最終締め切りはまだであるが、これまで返送されてきたアンケートから中間報告をしてみたい。
近畿圏という条件付きながら、以下のような傾向が現れている。
認定者数については、3月以前と比較して4月以降で「増えた」43.9%、「あまり変わらない」43.9%、「減った」10.3%となっている。
要介護認定者の高齢者全体に占める割合は、「10%〜13%」がほぼ全体の64%以上を占め、続いて「10%以下」が23%となっている。要介護度の分布状況は、「国の分布とほぼ同じ」41%、「重度の人が多い」54%となっている。
介護認定者の利用状況をみると、支給限度額の「3〜4割以上」が最も多く54%、ついで「5割〜6割」が約25%となっている。低い利用に留まっている理由としては、「利用者の意識が依然と変わっていないから」が最も多く38%、「自己負担が重く、利用抑制がされている」が33.3%、「介護保険制度が十分理解されていないから」が28.2%となっている。
また、民間事業者の活動状況は、「当初の予定より利用者が獲得できず苦戦している」が46%以上もあり、採算ベースの載せることが難しい状況におかれている。
これらの数字から見る範囲では、介護認定を受けている人は、4月以降やや増えており、その比率は各自治体における高齢者の約10%〜13%の範囲であることが多い。また、その介護度も国の分布と同様及びやや重い分布の自治体が多い。しかしながら、その利用度は支給限度額の4割程度と低く、民間事業者の目算が大きくはずれていることが裏付けられている。
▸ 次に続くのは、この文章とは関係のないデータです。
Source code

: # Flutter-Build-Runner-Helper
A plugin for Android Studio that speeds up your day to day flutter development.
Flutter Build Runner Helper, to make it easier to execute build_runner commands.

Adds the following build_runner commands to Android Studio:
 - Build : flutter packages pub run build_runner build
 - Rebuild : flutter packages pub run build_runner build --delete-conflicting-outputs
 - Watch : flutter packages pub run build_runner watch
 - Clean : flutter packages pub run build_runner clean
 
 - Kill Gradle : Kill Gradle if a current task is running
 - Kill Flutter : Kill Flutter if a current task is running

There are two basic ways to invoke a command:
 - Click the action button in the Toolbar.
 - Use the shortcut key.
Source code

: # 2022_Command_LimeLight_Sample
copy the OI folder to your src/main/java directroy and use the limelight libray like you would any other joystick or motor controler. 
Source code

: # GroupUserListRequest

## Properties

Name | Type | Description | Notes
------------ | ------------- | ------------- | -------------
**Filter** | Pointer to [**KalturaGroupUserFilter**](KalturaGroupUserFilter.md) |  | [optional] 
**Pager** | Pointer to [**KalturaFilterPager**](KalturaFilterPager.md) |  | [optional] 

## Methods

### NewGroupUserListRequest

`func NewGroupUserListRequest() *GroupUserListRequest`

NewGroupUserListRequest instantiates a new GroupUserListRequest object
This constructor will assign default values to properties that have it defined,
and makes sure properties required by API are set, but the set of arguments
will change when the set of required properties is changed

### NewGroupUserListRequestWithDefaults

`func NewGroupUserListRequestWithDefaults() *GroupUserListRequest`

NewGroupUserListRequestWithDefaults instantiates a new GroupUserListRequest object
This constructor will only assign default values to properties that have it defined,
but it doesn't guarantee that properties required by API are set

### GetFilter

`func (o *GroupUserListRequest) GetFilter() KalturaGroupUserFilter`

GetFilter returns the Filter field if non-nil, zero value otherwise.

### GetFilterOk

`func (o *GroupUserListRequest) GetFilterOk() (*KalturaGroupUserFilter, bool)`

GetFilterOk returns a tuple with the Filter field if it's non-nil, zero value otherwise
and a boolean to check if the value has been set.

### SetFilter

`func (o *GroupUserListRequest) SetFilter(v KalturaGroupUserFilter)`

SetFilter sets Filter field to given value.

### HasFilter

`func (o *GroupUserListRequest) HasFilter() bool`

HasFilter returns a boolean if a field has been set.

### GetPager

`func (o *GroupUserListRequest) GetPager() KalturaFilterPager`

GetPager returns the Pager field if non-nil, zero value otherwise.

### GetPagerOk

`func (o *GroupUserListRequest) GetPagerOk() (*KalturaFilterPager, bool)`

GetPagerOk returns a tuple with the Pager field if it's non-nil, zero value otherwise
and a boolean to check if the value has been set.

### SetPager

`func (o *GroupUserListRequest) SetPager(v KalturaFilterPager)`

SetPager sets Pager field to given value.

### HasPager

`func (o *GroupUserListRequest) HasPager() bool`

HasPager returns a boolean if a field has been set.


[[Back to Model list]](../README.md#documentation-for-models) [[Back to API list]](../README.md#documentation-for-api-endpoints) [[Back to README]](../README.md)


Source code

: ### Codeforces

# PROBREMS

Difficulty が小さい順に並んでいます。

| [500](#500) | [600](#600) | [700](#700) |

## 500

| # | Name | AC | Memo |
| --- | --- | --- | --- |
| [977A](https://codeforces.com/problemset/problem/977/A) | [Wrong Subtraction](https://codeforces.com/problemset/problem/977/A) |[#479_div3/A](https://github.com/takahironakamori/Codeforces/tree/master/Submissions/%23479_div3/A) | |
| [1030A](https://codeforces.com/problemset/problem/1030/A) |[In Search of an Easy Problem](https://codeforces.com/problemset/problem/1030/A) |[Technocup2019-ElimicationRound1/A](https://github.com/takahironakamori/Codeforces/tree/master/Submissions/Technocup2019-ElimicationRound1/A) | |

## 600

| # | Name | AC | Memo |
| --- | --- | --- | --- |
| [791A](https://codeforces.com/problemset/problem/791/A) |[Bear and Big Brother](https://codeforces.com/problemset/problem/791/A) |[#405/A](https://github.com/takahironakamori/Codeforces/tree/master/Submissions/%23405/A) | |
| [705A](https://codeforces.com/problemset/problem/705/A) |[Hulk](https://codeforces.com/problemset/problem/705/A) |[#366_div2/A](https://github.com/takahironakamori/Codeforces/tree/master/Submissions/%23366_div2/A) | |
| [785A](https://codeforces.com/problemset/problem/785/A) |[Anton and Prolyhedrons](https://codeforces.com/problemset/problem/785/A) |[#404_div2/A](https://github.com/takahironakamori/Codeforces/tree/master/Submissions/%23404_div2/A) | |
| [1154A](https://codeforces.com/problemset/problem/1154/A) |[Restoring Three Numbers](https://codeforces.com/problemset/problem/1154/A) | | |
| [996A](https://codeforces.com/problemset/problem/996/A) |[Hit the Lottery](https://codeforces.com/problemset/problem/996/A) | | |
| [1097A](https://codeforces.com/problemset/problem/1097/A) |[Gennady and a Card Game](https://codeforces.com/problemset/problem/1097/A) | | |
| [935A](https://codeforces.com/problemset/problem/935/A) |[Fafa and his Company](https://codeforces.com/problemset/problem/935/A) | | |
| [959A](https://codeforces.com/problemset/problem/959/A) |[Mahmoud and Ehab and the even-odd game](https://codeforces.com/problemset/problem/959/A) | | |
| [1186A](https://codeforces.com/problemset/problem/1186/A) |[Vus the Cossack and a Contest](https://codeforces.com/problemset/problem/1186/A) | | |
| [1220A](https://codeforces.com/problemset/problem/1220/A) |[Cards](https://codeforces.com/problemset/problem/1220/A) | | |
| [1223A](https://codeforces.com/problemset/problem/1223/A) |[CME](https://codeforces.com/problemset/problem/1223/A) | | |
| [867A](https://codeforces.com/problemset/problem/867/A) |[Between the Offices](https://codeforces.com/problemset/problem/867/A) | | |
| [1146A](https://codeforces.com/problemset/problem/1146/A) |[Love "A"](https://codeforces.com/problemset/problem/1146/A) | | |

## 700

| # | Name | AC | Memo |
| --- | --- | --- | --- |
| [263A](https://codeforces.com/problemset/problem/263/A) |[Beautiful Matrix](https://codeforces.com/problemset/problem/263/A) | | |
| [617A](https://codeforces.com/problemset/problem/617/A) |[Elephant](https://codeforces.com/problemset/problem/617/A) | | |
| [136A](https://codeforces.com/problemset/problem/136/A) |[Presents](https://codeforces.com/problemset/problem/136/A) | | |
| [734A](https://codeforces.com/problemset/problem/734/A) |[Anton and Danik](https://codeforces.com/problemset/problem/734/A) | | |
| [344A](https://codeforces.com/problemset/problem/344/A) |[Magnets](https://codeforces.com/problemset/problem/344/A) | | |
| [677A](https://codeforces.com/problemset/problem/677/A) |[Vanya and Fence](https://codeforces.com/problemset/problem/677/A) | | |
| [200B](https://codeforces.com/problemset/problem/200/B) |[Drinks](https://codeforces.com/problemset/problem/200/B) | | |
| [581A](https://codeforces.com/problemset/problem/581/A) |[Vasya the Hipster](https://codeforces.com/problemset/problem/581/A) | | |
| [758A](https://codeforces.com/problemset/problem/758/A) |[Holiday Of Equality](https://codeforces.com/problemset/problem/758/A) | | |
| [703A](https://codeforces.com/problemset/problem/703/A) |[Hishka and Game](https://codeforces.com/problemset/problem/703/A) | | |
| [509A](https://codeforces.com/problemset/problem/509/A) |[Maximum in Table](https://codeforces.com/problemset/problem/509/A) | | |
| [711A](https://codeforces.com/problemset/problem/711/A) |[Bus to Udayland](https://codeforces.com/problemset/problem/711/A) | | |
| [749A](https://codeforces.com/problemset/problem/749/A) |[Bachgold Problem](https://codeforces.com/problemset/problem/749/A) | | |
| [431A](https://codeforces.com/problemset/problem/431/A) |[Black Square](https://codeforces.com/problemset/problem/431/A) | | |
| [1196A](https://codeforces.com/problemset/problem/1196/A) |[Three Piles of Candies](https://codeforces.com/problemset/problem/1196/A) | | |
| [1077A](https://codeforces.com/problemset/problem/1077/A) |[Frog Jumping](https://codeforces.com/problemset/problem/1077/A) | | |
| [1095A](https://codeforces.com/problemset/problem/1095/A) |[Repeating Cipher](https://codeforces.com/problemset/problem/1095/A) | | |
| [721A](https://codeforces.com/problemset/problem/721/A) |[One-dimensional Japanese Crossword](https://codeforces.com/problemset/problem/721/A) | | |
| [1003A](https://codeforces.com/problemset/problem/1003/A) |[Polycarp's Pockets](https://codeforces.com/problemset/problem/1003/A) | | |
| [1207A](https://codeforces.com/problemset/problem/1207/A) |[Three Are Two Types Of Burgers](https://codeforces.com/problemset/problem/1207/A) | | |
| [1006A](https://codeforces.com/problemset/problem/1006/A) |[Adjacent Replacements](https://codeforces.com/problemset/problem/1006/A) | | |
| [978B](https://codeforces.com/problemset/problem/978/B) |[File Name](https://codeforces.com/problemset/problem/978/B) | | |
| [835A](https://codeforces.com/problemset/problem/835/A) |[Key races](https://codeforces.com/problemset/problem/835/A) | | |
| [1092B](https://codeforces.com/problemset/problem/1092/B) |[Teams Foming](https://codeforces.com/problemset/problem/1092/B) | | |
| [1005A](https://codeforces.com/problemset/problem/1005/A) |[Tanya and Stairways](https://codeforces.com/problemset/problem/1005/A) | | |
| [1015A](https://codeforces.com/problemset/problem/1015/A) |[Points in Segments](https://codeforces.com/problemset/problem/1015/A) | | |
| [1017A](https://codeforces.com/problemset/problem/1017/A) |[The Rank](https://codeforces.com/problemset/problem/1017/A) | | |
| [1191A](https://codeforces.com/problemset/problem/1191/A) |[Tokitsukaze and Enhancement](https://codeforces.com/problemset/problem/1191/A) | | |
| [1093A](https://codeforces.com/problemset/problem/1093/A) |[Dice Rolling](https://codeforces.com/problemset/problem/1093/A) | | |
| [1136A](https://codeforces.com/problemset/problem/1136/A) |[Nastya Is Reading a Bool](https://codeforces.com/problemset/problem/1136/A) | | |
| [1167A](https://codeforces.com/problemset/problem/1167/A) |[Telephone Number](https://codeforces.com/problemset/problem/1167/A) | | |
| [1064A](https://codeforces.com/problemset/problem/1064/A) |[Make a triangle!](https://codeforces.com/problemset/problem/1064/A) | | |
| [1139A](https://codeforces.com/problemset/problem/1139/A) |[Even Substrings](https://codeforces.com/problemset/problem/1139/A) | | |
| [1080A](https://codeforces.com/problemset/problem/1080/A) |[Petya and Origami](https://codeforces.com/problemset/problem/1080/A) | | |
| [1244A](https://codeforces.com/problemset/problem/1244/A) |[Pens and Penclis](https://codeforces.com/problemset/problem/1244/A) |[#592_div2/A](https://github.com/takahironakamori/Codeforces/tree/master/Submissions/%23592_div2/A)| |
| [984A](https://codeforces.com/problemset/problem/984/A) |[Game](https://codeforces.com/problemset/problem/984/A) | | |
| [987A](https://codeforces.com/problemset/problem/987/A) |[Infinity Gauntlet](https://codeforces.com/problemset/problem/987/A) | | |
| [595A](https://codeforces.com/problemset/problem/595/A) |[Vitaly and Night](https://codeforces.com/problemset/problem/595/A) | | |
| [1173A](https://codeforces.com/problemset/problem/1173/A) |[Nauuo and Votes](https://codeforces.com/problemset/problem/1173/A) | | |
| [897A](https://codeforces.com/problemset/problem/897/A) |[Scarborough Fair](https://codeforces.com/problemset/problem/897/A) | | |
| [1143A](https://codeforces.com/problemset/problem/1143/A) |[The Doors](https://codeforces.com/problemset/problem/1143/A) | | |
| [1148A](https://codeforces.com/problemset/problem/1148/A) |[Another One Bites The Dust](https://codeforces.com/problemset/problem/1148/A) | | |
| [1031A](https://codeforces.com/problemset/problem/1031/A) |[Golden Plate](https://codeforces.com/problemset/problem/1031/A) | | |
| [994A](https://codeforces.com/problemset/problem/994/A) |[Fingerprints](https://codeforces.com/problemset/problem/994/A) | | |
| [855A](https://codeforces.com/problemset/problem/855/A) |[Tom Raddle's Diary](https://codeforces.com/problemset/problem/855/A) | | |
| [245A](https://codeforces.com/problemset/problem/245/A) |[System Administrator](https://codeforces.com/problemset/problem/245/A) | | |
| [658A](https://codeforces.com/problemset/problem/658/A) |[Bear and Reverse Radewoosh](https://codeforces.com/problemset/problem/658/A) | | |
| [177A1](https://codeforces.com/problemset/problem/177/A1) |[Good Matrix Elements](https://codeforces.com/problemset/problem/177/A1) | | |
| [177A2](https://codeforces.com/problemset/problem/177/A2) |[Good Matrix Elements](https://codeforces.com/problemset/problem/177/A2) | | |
これは、介護の社会化現象が起きず、介護者本人や家族の意識が相変わらず措置を中心とした福祉観の継続がなされていることが大きな原因となっている。その他にも、自己負担による利用制限がネックとなっていたり、家族が相変わらず介護しており、外部からのサービス利用が伸びず、市場が拡大していない。
その他、制度が複雑で十分理解されていないという意見も多く、介護保険制度が、高齢者をはじめ国民にとってまだ身近な制度になっていないことが大きな原因になっている。
制度施行前や施行後の各自治体での啓発活動は十分とは言えないが、今後10月から第1号保険料の徴収により、高齢者の直接的な負担が始まり否応なしに関心が高まることが予想されるため、介護保険制度をもっとわかりやすい広報や啓発手段を工夫し、周知と理解をコツコツ進めていくことが介護保険制度を育てていくために重要である。